The service was dry, but my tears were flowing. Josh’s dad – my very generous hirer – delivered a heartfelt eulogy about how his son ‘liked to climb trees as a boy’ and was a ‘fine young man’, who was ‘appreciated by all who knew him’.
The organ player’s full-bodied rendition of ‘Abide with Me’ was barely enough to drown out my wailing. Like, I really amped it up – hunched over in my seat, sniffling and shaking, really milking that three-grand. I was a red-eyed wreck, but no one really paid me any mind. For my efforts, I got a tentative pat on the back from an older woman behind me.
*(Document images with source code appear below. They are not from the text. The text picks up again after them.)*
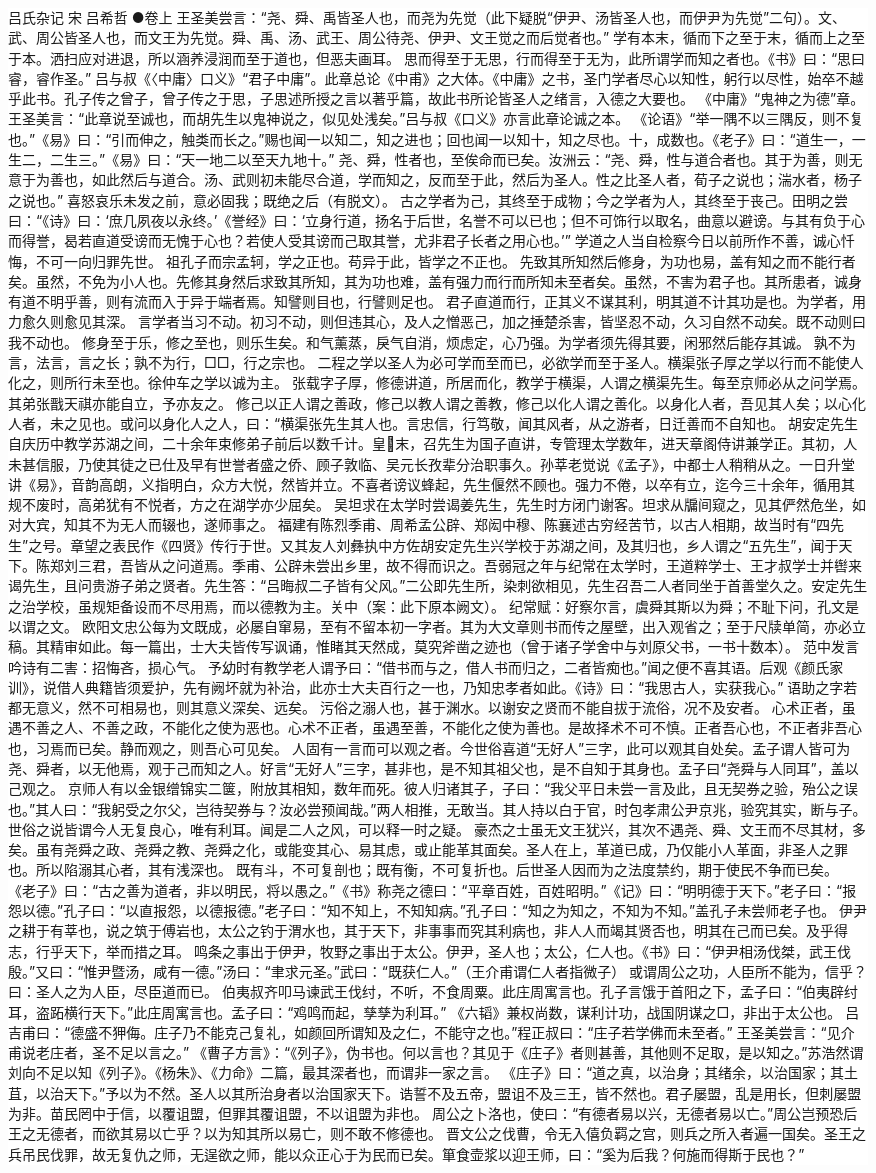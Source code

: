 吕氏杂记 宋 吕希哲
    ●卷上
    王圣美尝言：“尧、舜、禹皆圣人也，而尧为先觉（此下疑脱“伊尹、汤皆圣人也，而伊尹为先觉”二句）。文、武、周公皆圣人也，而文王为先觉。舜、禹、汤、武王、周公待尧、伊尹、文王觉之而后觉者也。”
    学有本末，循而下之至于末，循而上之至于本。洒扫应对进退，所以涵养浸润而至于道也，但恶夫画耳。
    思而得至于无思，行而得至于无为，此所谓学而知之者也。《书》曰：“思曰睿，睿作圣。”
    吕与叔《〈中庸〉口义》“君子中庸”。此章总论《中甫》之大体。《中庸》之书，圣门学者尽心以知性，躬行以尽性，始卒不越乎此书。孔子传之曾子，曾子传之于思，子思述所授之言以著乎篇，故此书所论皆圣人之绪言，入德之大要也。
    《中庸》“鬼神之为德”章。王圣美言：“此章说至诚也，而胡先生以鬼神说之，似见处浅矣。”吕与叔《口义》亦言此章论诚之本。
    《论语》“举一隅不以三隅反，则不复也。”《易》曰：“引而伸之，触类而长之。”赐也闻一以知二，知之进也；回也闻一以知十，知之尽也。十，成数也。《老子》曰：“道生一，一生二，二生三。”《易》曰：“天一地二以至天九地十。”
    尧、舜，性者也，至俟命而已矣。汝洲云：“尧、舜，性与道合者也。其于为善，则无意于为善也，如此然后与道合。汤、武则初未能尽合道，学而知之，反而至于此，然后为圣人。性之比圣人者，荀子之说也；湍水者，杨子之说也。”
    喜怒哀乐未发之前，意必固我；既绝之后（有脱文）。
    古之学者为己，其终至于成物；今之学者为人，其终至于丧己。田明之尝曰：“《诗》曰：‘庶几夙夜以永终。’《誉经》曰：‘立身行道，扬名于后世，名誉不可以已也；但不可饰行以取名，曲意以避谤。与其有负于心而得誉，曷若直道受谤而无愧于心也？若使人受其谤而己取其誉，尤非君子长者之用心也。’”
    学道之人当自检察今日以前所作不善，诚心忏悔，不可一向归罪先世。
    祖孔子而宗孟轲，学之正也。苟异于此，皆学之不正也。
    先致其所知然后修身，为功也易，盖有知之而不能行者矣。虽然，不免为小人也。先修其身然后求致其所知，其为功也难，盖有强力而行而所知未至者矣。虽然，不害为君子也。其所患者，诚身有道不明乎善，则有流而入于异于端者焉。知譬则目也，行譬则足也。
    君子直道而行，正其义不谋其利，明其道不计其功是也。为学者，用力愈久则愈见其深。
    言学者当习不动。初习不动，则但违其心，及人之憎恶己，加之捶楚杀害，皆坚忍不动，久习自然不动矣。既不动则曰我不动也。
    修身至于乐，修之至也，则乐生矣。和气薰蒸，戾气自消，烦虑定，心乃强。为学者须先得其要，闲邪然后能存其诚。
    孰不为言，法言，言之长；孰不为行，□□，行之宗也。
    二程之学以圣人为必可学而至而已，必欲学而至于圣人。横渠张子厚之学以行而不能使人化之，则所行未至也。徐仲车之学以诚为主。
    张载字子厚，修德讲道，所居而化，教学于横渠，人谓之横渠先生。每至京师必从之问学焉。其弟张戬天祺亦能自立，予亦友之。
    修己以正人谓之善政，修己以教人谓之善教，修己以化人谓之善化。以身化人者，吾见其人矣；以心化人者，未之见也。或问以身化人之人，曰：“横渠张先生其人也。言忠信，行笃敬，闻其风者，从之游者，日迁善而不自知也。
    胡安定先生自庆历中教学苏湖之间，二十余年束修弟子前后以数千计。皇末，召先生为国子直讲，专管理太学数年，进天章阁侍讲兼学正。其初，人未甚信服，乃使其徒之已仕及早有世誉者盛之侨、顾子敦临、吴元长孜辈分治职事久。孙莘老觉说《孟子》，中都士人稍稍从之。一日升堂讲《易》，音韵高朗，义指明白，众方大悦，然皆并立。不喜者谤议蜂起，先生偃然不顾也。强力不倦，以卒有立，迄今三十余年，循用其规不废时，高弟犹有不悦者，方之在湖学亦少屈矣。
    吴坦求在太学时尝谒姜先生，先生时方闭门谢客。坦求从牖间窥之，见其俨然危坐，如对大宾，知其不为无人而辍也，遂师事之。
    福建有陈烈季甫、周希孟公辟、郑闳中穆、陈襄述古穷经苦节，以古人相期，故当时有“四先生”之号。章望之表民作《四贤》传行于世。又其友人刘彝执中方佐胡安定先生兴学校于苏湖之间，及其归也，乡人谓之“五先生”，闻于天下。陈郑刘三君，吾皆从之问道焉。季甫、公辟未尝出乡里，故不得而识之。吾弱冠之年与纪常在太学时，王道粹学士、王才叔学士并辔来谒先生，且问贵游子弟之贤者。先生答：“吕晦叔二子皆有父风。”二公即先生所，染刺欲相见，先生召吾二人者同坐于首善堂久之。安定先生之治学校，虽规矩备设而不尽用焉，而以德教为主。关中（案：此下原本阙文）。
    纪常赋：好察尔言，虞舜其斯以为舜；不耻下问，孔文是以谓之文。
    欧阳文忠公每为文既成，必屡自窜易，至有不留本初一字者。其为大文章则书而传之屋壁，出入观省之；至于尺牍单简，亦必立稿。其精审如此。每一篇出，士大夫皆传写讽诵，惟睹其天然成，莫究斧凿之迹也（曾于诸子学舍中与刘原父书，一书十数本）。
    范中发言吟诗有二害：招悔吝，损心气。
    予幼时有教学老人谓予曰：“借书而与之，借人书而归之，二者皆痴也。”闻之便不喜其语。后观《颜氏家训》，说借人典籍皆须爱护，先有阙坏就为补治，此亦士大夫百行之一也，乃知忠孝者如此。《诗》曰：“我思古人，实获我心。”
    语助之字若都无意义，然不可相易也，则其意义深矣、远矣。
    污俗之溺人也，甚于渊水。以谢安之贤而不能自拔于流俗，况不及安者。
    心术正者，虽遇不善之人、不善之政，不能化之使为恶也。心术不正者，虽遇至善，不能化之使为善也。是故择术不可不慎。正者吾心也，不正者非吾心也，习焉而已矣。静而观之，则吾心可见矣。
    人固有一言而可以观之者。今世俗喜道“无好人”三字，此可以观其自处矣。孟子谓人皆可为尧、舜者，以无他焉，观于己而知之人。好言“无好人”三字，甚非也，是不知其祖父也，是不自知于其身也。孟子曰“尧舜与人同耳”，盖以己观之。
    京师人有以金银缯锦实二箧，附放其相知，数年而死。彼人归诸其子，子曰：“我父平日未尝一言及此，且无契券之验，殆公之误也。”其人曰：“我躬受之尔父，岂待契券与？汝必尝预闻哉。”两人相推，无敢当。其人持以白于官，时包孝肃公尹京兆，验究其实，断与子。世俗之说皆谓今人无复良心，唯有利耳。闻是二人之风，可以释一时之疑。
    豪杰之士虽无文王犹兴，其次不遇尧、舜、文王而不尽其材，多矣。虽有尧舜之政、尧舜之教、尧舜之化，或能变其心、易其虑，或止能革其面矣。圣人在上，革道已成，乃仅能小人革面，非圣人之罪也。所以陷溺其心者，其有浅深也。
    既有斗，不可复剖也；既有衡，不可复折也。后世圣人因而为之法度禁约，期于使民不争而已矣。
    《老子》曰：“古之善为道者，非以明民，将以愚之。”《书》称尧之德曰：“平章百姓，百姓昭明。”《记》曰：“明明德于天下。”老子曰：“报怨以德。”孔子曰：“以直报怨，以德报德。”老子曰：“知不知上，不知知病。”孔子曰：“知之为知之，不知为不知。”盖孔子未尝师老子也。
    伊尹之耕于有莘也，说之筑于傅岩也，太公之钓于渭水也，其于天下，非事事而究其利病也，非人人而竭其贤否也，明其在己而已矣。及乎得志，行乎天下，举而措之耳。
    鸣条之事出于伊尹，牧野之事出于太公。伊尹，圣人也；太公，仁人也。《书》曰：“伊尹相汤伐桀，武王伐殷。”又曰：“惟尹暨汤，咸有一德。”汤曰：“聿求元圣。”武曰：“既获仁人。”（王介甫谓仁人者指微子）
    或谓周公之功，人臣所不能为，信乎？曰：圣人之为人臣，尽臣道而已。
    伯夷叔齐叩马谏武王伐纣，不听，不食周粟。此庄周寓言也。孔子言饿于首阳之下，孟子曰：“伯夷辟纣耳，盗跖横行天下。”此庄周寓言也。孟子曰：“鸡鸣而起，孳孳为利耳。”
    《六韬》兼权尚数，谋利计功，战国阴谋之□，非出于太公也。
    吕吉甫曰：“德盛不狎侮。庄子乃不能克己复礼，如颜回所谓知及之仁，不能守之也。”程正叔曰：“庄子若学佛而未至者。”
    王圣美尝言：“见介甫说老庄者，圣不足以言之。”
    《曹子方言》：“《列子》，伪书也。何以言也？其见于《庄子》者则甚善，其他则不足取，是以知之。”苏浩然谓刘向不足以知《列子》。《杨朱》、《力命》二篇，最其深者也，而谓非一家之言。
    《庄子》曰：“道之真，以治身；其绪余，以治国家；其土苴，以治天下。”予以为不然。圣人以其所治身者以治国家天下。诰誓不及五帝，盟诅不及三王，皆不然也。君子屡盟，乱是用长，但刺屡盟为非。苗民罔中于信，以覆诅盟，但罪其覆诅盟，不以诅盟为非也。
    周公之卜洛也，使曰：“有德者易以兴，无德者易以亡。”周公岂预恐后王之无德者，而欲其易以亡乎？以为知其所以易亡，则不敢不修德也。
    晋文公之伐曹，令无入僖负羁之宫，则兵之所入者遍一国矣。圣王之兵吊民伐罪，故无复仇之师，无逞欲之师，能以众正心于为民而已矣。箪食壶浆以迎王师，曰：“奚为后我？何施而得斯于民也？”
She really overdid her lipstick.
We said our goodbyes to Josh, dropping white roses on his chest. He was stuffed into a black suit, probably Armani. His hair was gelled flat, and his lips, pink and relaxed, were parted to reveal perfectly white teeth. The mortician did a bang-up job on this one.
But his eyes were gone. Gouged out. The sockets were hollow and clean, as if the eyes were scooped with a melon baller. I could tell that the mortician had tried to tidy the eyelids up – there were remnants of stitches – but they’d left them to become flaps of crinkled, dead skin. An empty, unfinished face.
I’ve seen dead people, plenty of them, but this was something else.
‘A horrible accident,’ said an older woman to her husband, both swathed in black wool coats. ‘Horrible.’